Sports Concussion Symptoms Worse in Female Athletes?

Megan Brooks

July 28, 2015

Female collegiate athletes with a history of concussion may experience greater and more severe symptoms and poorer cognitive performance at preseason testing than their male counterparts, a new study hints.

"More research is needed to confirm these results and to understand why women may have lower performance at preseason baseline.
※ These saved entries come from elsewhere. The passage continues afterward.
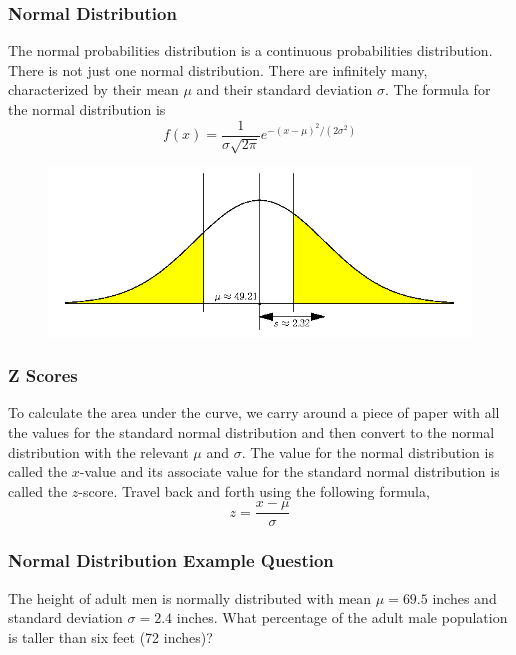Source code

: \documentclass[xcolor=dvipsnames]{beamer}
\begin{document}
\begin{frame}
  \frametitle{Normal Distribution}
  The normal probabilities distribution is a \alert{continuous}
  probabilities distribution. There is not just one normal
  distribution. There are infinitely many, characterized by their
  \alert{mean $\mu$} and their \alert{standard deviation $\sigma$}.
  The formula for the normal distribution is
  \begin{equation}
    \label{eq:aengeeph}
    f(x)=\frac{1}{\sigma\sqrt{2\pi}}e^{-(x-\mu)^{2}/(2\sigma^{2})}
  \end{equation}
  \begin{figure}[h]
    \includegraphics[scale=.4]{./diagrams/qfour.png}
  \end{figure}
\end{frame}

\begin{frame}
  \frametitle{Z Scores}
  To calculate the area under the curve, we carry around a piece of
  paper with all the values for the \alert{standard normal
    distribution} and then convert to the normal distribution with the
  relevant $\mu$ and $\sigma$. The value for the normal distribution
  is called the \alert{$x$-value} and its associate value for the
  standard normal distribution is called the \alert{$z$-score}. Travel
  back and forth using the following formula,
  \begin{equation}
    \label{eq:uotoogoo}
    z=\frac{x-\mu}{\sigma}
  \end{equation}
\end{frame}

\begin{frame}
  \frametitle{Normal Distribution Example Question}
   The height of adult men is normally
  distributed with mean $\mu=69.5$ inches and standard deviation
  $\sigma=2.4$ inches. What percentage of the adult male population is
  taller than six feet (72 inches)? 
\end{frame}
\end{document}
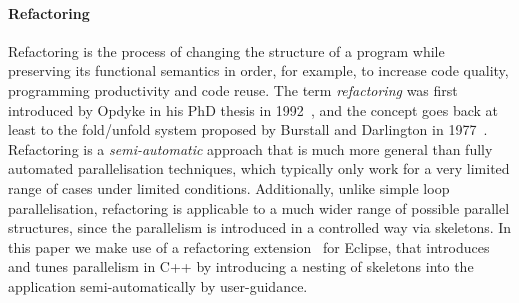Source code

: \documentclass[smallextended]{svjour3}
\begin{document}
\paragraph{Refactoring}
Refactoring is the process of changing the structure of a program
while preserving its functional semantics in order, for example, 
to increase code quality, programming productivity and code reuse.
The term \emph{refactoring} was first introduced by Opdyke in his PhD
thesis in 1992~\cite{opdyke}, and the concept goes back at least to the fold/unfold system proposed
by Burstall and Darlington in 1977~\cite{darlington77}.
Refactoring is a \emph{semi-automatic} approach that is much more
general than fully automated parallelisation techniques, which typically
only work for a very limited range of cases under limited conditions.
Additionally, unlike simple loop parallelisation, refactoring is applicable
to a much wider range of possible parallel structures, since the parallelism is introduced
in a controlled way via skeletons.
In this paper we make use of a refactoring extension~\cite{pdp} for Eclipse, that introduces and tunes parallelism in C++ by introducing a nesting of skeletons into the application semi-automatically by user-guidance.
\end{document}
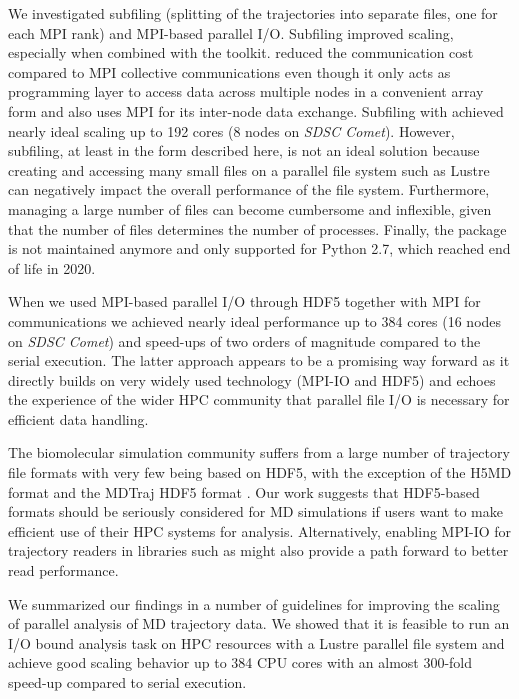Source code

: We investigated subfiling (splitting of the trajectories into separate files, one for each MPI rank) and MPI-based parallel I/O.
Subfiling improved scaling, especially when combined with the  toolkit.
 reduced the communication cost compared to MPI collective communications even though it only acts as programming layer to access data across multiple nodes in a convenient array form and also uses MPI for its inter-node data exchange.
Subfiling with  achieved nearly ideal scaling up to 192 cores (8 nodes on \emph{SDSC Comet}).
However, subfiling, at least in the form described here, is not an ideal solution because creating and accessing many small files on a parallel file system such as Lustre can negatively impact the overall performance of the file system.
Furthermore, managing a large number of files can become cumbersome and inflexible, given that the number of files determines the number of processes.
Finally, the  package is not maintained anymore and only supported for Python 2.7, which reached end of life in 2020.

When we used MPI-based parallel I/O through HDF5 together with MPI for communications we achieved nearly ideal performance up to 384 cores (16 nodes on \emph{SDSC Comet}) and speed-ups of two orders of magnitude compared to the serial execution.
The latter approach appears to be a promising way forward as it directly builds on very widely used technology (MPI-IO and HDF5) and echoes the experience of the wider HPC community that parallel file I/O is necessary for efficient data handling.

The biomolecular simulation community suffers from a large number of trajectory file formats with very few being based on HDF5, with the exception of the H5MD format \cite{Buyl:2014aa} and the MDTraj HDF5 format \cite{McGibbon:2015aa}.
Our work suggests that HDF5-based formats should be seriously considered for MD simulations if users want to make efficient use of their HPC systems for analysis. 
Alternatively, enabling MPI-IO for trajectory readers in libraries such as  might also provide a path forward to better read performance.

We summarized our findings in a number of guidelines for improving the scaling of parallel analysis of MD trajectory data.
We showed that it is feasible to run an I/O bound analysis task on HPC resources with a Lustre parallel file system and achieve good scaling behavior up to 384 CPU cores with an almost 300-fold speed-up compared to serial execution.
The difference in performance between genders should be of great interest to athletes, coaches, athletic trainers, and doctors who utilize baseline assessments to aide recovery protocols," Kathryn L. O'Connor, from the University of Michigan in Ann Arbor, said in a statement.

She presented the study findings July 27 in Denver, Colorado, at the Sports Concussion Conference hosted by the American Academy of Neurology.

The long-term effects of sports-related concussive injury in amateur athletes and the effect of sex, if any, are relatively unknown, the investigators say.

They assessed the role of sex and previous concussion on long-term neurocognitive performance in 148 Division I college athletes in 11 sports during a single season at the University of Michigan in Ann Arbor. The athletes are participating in the National Sport Concussion Outcome Study (NSCOS).

Sixty-seven (45%) were women, 51% played a contact sport, and 36 (24%) had a history of sports-related concussion (average, 0.32 concussions; range, 0 to 4). Most concussed athletes had a single concussive injury (78%), with the most recent concussion having occurred 42 months previously on average. Men and women were equally likely to have a history of concussion.

Women and men with a history of at least one concussion had similar scores on computerized cognitive baseline testing. "This finding that cognitive skills were not significantly affected by having a concussion for either gender should be reassuring to athletes who have experienced a concussion and wonder about its later effects," O'Connor said.

However, all women, regardless of concussion history, had more symptoms, greater symptom severity, and poorer cognitive performance than men at baseline, she reported.

Women on average had 1.5 more symptoms and scored 3 points higher on symptom severity than men. On a clinical reaction time task, women were 19 milliseconds slower to react than men. Women also scored on average 7% below men on cognitive tasks assessing processing speed, attention, and working memory speed, with the greatest difference on processing speed (8.5%).

"In addition to our analysis, other research groups…have found that females endorse more symptoms at baseline and postinjury," O'Connor told Medscape Medical News. "It is still unclear why females report more symptoms and perform differently at preseason assessment. It is too early to speculate why these baseline gender differences exist. This is another area that requires further investigation," she noted.

"The current study does not have the scope to inform whether clinicians should treat female athletes differently," O'Connor added. "However, results do emphasize the importance of clinicians being aware when assessing female athletes postinjury. This awareness should be especially increased if the female athlete presents without a baseline assessment."

O'Connor said it's also important to note that most athletes reported a single previous concussion. "Thus, results cannot be generalized to those athletes with multiple previous concussions."

The study was supported by the National Collegiate Athletics Association. The authors have disclosed no relevant financial relationships.

Sports Concussion Conference. Oral Presentation 1. Presented July 24, 2015.